* **INSTRUCTIONS FOR THE TASK**: Locate the string "Початок" in the listing below. Copy every line where it is found.

☆ ☆ ☆ ☆ ☆ ☆ ☆

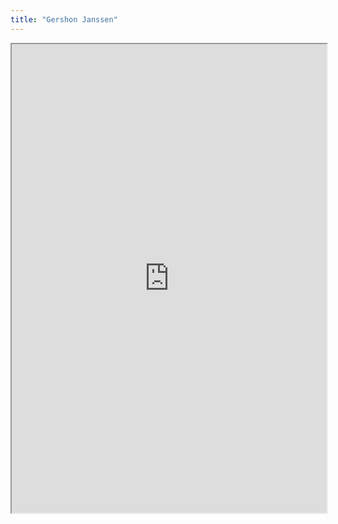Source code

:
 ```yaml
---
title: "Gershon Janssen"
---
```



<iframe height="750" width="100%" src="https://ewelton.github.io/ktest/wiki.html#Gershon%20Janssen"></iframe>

☆ ☆ ☆ ☆ ☆ ☆ ☆

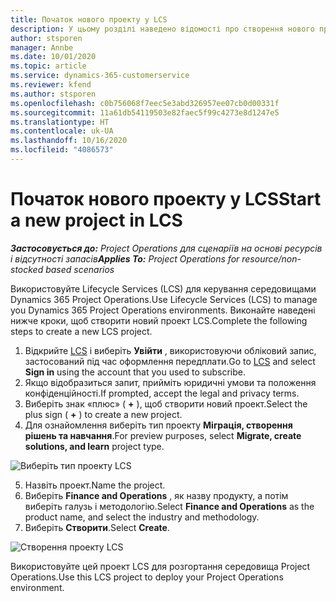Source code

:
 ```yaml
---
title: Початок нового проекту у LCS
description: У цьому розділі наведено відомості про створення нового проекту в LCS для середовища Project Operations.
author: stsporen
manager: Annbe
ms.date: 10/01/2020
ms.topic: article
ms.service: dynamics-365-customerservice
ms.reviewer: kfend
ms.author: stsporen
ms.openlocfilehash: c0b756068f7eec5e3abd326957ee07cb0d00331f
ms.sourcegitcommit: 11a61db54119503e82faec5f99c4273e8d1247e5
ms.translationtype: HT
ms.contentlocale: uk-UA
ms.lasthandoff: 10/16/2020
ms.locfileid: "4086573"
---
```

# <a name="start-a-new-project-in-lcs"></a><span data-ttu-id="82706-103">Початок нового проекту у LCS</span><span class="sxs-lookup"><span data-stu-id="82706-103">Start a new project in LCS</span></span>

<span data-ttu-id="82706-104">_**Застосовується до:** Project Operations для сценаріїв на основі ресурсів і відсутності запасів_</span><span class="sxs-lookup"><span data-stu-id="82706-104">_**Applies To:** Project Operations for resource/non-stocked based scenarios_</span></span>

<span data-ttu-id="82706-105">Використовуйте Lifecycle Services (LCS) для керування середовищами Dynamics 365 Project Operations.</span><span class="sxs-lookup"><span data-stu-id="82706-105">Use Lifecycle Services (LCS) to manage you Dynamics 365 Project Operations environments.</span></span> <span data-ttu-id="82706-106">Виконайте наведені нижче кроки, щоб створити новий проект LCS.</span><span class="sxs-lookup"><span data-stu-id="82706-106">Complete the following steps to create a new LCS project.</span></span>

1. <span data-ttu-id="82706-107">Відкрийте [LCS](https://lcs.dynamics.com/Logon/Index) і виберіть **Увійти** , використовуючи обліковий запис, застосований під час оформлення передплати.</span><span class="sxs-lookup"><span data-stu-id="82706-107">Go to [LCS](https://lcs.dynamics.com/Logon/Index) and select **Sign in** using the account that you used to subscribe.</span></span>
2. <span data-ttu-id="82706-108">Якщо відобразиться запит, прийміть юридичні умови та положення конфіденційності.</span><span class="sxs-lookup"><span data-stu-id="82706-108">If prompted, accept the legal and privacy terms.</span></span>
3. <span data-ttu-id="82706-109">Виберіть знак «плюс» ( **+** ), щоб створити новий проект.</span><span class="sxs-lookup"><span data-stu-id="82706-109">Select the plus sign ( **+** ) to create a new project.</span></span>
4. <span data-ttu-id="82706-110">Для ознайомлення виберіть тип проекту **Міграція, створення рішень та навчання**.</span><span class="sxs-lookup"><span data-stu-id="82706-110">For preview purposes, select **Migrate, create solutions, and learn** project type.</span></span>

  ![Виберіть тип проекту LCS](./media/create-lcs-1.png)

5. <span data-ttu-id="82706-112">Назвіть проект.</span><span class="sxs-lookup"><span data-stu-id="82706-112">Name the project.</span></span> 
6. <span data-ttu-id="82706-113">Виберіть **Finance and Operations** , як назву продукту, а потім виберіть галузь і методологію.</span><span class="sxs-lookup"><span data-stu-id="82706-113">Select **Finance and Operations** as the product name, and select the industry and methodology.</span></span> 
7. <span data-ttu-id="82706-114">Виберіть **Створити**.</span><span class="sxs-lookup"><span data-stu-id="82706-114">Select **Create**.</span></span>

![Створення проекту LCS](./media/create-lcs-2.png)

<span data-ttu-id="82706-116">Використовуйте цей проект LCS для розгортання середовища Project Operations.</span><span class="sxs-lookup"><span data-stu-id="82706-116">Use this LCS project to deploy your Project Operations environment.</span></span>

☆ ☆ ☆ ☆ ☆ ☆ ☆

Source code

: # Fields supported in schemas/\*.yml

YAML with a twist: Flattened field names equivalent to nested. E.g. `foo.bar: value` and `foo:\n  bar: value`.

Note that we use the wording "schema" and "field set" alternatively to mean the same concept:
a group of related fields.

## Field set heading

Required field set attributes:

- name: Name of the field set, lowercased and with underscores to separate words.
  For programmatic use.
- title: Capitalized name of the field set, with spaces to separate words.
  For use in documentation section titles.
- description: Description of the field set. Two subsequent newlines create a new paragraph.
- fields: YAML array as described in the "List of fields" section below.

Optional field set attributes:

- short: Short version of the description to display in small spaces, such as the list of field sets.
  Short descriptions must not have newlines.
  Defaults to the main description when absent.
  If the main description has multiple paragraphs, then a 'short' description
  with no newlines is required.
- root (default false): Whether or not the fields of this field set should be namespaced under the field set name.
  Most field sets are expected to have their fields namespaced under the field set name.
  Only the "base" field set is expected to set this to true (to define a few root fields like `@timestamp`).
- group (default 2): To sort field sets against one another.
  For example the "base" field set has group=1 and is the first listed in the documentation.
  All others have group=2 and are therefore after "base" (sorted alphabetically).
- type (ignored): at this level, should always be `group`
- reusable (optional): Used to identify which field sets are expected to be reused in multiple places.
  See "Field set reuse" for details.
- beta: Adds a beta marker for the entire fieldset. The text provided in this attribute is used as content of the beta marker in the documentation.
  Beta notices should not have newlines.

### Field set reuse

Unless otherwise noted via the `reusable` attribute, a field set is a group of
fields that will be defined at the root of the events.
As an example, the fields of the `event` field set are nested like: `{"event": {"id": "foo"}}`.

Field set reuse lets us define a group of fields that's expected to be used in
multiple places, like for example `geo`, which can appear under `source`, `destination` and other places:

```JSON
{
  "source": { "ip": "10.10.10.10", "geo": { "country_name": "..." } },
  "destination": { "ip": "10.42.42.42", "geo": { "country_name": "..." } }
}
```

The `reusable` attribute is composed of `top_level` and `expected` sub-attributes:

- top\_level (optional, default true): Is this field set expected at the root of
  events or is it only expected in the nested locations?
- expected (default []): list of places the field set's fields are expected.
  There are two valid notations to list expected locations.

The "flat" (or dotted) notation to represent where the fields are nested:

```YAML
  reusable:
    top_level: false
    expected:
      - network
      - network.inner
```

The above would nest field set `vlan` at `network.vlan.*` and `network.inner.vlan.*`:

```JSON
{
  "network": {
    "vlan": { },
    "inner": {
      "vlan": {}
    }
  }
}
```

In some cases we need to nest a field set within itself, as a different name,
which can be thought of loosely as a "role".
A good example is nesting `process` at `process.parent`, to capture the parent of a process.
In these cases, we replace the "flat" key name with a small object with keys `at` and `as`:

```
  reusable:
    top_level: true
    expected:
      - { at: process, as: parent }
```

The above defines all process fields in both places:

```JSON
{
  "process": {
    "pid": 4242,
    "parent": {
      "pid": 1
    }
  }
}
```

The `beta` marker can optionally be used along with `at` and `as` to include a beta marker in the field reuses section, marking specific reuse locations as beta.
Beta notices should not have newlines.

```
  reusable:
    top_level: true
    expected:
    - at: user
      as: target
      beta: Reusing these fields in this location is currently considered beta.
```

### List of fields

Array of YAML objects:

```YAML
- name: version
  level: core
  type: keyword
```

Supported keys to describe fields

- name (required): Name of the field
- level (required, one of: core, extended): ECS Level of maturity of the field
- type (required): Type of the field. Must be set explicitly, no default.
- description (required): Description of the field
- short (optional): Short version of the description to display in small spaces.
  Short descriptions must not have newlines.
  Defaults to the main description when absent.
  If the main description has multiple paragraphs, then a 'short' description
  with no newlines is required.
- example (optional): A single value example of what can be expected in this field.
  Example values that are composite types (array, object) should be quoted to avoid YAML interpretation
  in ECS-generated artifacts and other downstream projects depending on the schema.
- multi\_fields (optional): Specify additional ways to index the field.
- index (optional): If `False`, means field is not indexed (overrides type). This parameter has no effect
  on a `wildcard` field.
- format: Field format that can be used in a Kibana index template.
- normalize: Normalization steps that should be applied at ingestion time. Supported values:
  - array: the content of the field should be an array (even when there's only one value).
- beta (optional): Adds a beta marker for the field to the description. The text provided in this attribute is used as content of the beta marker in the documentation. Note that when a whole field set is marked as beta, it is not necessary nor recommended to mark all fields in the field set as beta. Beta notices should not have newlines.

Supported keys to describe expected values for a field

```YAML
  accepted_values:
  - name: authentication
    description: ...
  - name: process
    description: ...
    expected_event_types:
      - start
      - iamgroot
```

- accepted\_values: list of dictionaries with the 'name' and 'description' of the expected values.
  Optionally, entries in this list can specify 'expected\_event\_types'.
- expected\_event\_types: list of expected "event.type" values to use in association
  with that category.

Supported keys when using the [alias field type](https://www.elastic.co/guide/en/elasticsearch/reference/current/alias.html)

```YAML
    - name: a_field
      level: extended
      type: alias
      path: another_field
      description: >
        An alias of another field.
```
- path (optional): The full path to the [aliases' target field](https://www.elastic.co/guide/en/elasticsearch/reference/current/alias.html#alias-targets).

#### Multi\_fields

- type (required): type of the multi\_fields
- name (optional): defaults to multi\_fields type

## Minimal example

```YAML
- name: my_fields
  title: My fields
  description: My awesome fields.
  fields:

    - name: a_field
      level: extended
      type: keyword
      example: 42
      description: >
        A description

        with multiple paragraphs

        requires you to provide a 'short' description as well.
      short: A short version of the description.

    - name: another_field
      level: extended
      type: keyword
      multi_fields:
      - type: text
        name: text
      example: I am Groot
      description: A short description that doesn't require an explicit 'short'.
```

☆ ☆ ☆ ☆ ☆ ☆ ☆

* **RESULT FOR THIS EXERCISE**:
title: Початок нового проекту у LCS
# <a name="start-a-new-project-in-lcs"></a><span data-ttu-id="82706-103">Початок нового проекту у LCS</span><span class="sxs-lookup"><span data-stu-id="82706-103">Start a new project in LCS</span></span>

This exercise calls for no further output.